Last summer, the UK experienced a prolonged hot, dry spell - but is Blackpool set to see similar conditions this time around?
Richard Miles, Met Office meteorologist, explains that in regards to the UK experiencing another prolonged period of dry, hot weather, “the current 30 day forecast suggests a more changeable picture.”
The Met Office UK forecast for Wednesday 12 June to Wednesday 26 June says that “the most probable trend for this period is for a relatively mixed weather picture, although overall more settled than the first part of June.
“This is especially the case in the north and northwest of the UK, where it is likely to be much warmer.

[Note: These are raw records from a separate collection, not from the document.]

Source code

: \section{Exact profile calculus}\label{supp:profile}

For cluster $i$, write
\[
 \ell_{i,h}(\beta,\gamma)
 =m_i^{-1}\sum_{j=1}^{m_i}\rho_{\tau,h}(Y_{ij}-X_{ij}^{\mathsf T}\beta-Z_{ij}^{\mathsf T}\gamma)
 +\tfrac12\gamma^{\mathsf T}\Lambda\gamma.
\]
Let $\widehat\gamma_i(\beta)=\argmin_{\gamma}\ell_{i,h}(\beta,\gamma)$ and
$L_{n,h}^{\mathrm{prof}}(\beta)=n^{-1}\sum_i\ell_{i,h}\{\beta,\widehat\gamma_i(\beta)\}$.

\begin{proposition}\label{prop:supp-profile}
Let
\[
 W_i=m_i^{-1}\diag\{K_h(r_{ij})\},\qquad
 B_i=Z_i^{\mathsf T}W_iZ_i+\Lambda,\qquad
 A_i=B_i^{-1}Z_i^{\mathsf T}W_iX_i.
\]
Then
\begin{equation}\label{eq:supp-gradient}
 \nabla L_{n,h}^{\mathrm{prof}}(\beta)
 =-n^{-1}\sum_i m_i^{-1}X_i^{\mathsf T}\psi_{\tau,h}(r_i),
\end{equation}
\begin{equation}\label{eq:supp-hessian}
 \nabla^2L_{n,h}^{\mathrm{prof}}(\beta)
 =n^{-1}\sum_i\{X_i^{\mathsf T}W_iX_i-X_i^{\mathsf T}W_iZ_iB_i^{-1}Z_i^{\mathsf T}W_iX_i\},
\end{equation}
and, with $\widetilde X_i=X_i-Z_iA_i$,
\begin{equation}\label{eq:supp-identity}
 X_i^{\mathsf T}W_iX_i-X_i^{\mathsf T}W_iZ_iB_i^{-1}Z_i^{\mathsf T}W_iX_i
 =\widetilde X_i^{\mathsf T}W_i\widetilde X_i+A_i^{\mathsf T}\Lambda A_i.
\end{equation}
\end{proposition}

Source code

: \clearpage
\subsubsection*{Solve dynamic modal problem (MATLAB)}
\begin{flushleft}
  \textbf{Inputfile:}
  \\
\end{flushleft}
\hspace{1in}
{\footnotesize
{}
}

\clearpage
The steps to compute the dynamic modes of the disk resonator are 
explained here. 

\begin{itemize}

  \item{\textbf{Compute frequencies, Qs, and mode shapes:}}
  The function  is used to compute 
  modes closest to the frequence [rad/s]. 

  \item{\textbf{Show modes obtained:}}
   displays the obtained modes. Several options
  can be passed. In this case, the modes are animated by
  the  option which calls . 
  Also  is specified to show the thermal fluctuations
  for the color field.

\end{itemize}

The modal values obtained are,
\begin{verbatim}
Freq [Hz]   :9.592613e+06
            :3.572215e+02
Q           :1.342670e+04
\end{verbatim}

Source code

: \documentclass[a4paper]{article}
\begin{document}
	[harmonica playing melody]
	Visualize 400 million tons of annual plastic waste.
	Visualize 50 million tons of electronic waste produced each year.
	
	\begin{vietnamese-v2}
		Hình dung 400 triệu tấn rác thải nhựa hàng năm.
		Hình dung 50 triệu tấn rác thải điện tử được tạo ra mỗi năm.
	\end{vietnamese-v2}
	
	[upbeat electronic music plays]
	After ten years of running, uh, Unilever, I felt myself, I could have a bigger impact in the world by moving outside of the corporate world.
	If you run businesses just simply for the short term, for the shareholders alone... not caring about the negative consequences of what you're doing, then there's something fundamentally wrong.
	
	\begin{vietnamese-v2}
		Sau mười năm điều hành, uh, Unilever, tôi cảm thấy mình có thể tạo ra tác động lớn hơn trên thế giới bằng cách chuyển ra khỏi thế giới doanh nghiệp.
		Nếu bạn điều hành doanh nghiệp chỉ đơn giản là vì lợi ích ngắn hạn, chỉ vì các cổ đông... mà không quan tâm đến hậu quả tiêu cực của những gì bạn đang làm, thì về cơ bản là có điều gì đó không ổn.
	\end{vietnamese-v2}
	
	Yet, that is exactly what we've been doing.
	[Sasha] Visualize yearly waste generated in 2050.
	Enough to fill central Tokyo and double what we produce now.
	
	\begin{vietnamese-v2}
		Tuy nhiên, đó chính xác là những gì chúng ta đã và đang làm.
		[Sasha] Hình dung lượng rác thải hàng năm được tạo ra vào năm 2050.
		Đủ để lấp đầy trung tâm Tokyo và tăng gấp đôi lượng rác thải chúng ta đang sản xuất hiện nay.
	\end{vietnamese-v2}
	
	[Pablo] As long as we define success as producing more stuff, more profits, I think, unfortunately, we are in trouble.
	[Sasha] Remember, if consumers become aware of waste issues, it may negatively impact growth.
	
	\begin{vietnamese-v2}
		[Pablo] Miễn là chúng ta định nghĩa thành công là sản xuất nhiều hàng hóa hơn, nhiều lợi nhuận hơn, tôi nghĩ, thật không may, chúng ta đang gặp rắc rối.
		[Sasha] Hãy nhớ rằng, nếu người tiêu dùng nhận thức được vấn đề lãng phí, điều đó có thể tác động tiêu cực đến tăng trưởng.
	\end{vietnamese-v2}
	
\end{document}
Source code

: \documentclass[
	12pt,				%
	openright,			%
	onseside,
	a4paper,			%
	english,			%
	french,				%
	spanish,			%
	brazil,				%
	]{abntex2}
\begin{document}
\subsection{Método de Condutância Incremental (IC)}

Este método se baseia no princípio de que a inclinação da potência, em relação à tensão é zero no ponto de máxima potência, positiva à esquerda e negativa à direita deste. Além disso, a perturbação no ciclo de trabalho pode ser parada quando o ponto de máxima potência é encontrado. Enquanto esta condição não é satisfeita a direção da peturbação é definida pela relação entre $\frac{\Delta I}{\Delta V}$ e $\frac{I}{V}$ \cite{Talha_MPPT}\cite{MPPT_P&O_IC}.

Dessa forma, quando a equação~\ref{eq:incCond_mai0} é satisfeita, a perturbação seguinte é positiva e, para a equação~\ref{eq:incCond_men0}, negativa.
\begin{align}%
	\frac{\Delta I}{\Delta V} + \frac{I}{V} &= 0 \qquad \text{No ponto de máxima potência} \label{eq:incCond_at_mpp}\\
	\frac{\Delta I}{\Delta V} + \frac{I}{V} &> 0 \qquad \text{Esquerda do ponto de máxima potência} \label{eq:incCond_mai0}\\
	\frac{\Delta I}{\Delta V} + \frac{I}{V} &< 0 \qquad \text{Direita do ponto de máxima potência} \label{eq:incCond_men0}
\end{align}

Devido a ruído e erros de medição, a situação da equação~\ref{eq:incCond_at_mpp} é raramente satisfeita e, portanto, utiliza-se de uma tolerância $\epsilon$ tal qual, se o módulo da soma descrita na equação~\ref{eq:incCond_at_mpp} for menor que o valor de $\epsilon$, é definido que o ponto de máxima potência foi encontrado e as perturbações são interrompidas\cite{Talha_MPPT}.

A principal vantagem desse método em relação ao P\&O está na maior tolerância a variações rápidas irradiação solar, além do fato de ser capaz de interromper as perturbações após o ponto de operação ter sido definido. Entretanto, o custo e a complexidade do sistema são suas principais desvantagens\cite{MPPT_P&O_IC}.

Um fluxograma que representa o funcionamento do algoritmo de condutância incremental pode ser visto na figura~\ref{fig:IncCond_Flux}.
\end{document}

“However, whilst this is likely to bring spells of dry and often sunny weather, “occasional outbreaks of heavy, possibly thundery showers may develop anywhere.”
Looking further ahead towards the end of June, there is the possibility of more unsettled conditions returning, bringing longer spells of rain across the UK at times. This could also be accompanied by some stronger winds.
“Temperatures will be near normal or warm overall for the time of year, warmest conditions most likely in the southeast,” said the Met Office.
Heatwaves in the UK
A heatwave refers to a prolonged period of hot weather, which is at times accompanied by high humidity.
Low pressure and high pressure are two of the main variables which control how much heat the UK receives, with high atmospheric pressure causing the weather phenomenon that is most common in summer.
For the past two years, a heatwave has occurred during the summer months in the UK and they can happen due to the location of the jet stream, which is usually to the north of the UK in the summer.
This can allow high pressure to develop over the UK resulting in persistent dry and settled weather.
Will this summer see a heatwave?
Last year, Blackpool saw temperatures soar, reaching a peak of 30C in June, with temperatures of around 28C continuing into July.
But will Blackpool experience another heatwave this year?
The answer to this question isn’t as simple as you may think, due to the forecasting of the weather being much more complex than a simple yes or no.
Met Office meteorologist, Grahame Madge, explains that although they are “making great strides in meteorological science”, continuously pushing the boundaries of longer and more advanced forecasts, making any weather predictions past a month is “too challenging”.
The vast amount of data which is required to be collected and analysed per second just for a 12 hour forecast, means that any forecast past a seven day period decreases in accuracy and becomes the “merest of indications”.
Although the location of the UK means that we can experience warmer weather and perhaps a heatwave or two at times, Mr Madge explains that its location also means it is at a “crossroads for weather from all directions”, which makes it harder to predict the weather past a month, as our atmosphere is “so chaotic”.
The past few years have been warmer in the summer generally, with last year setting a new record, but this unfortunately doesn’t guarantee the same for this year.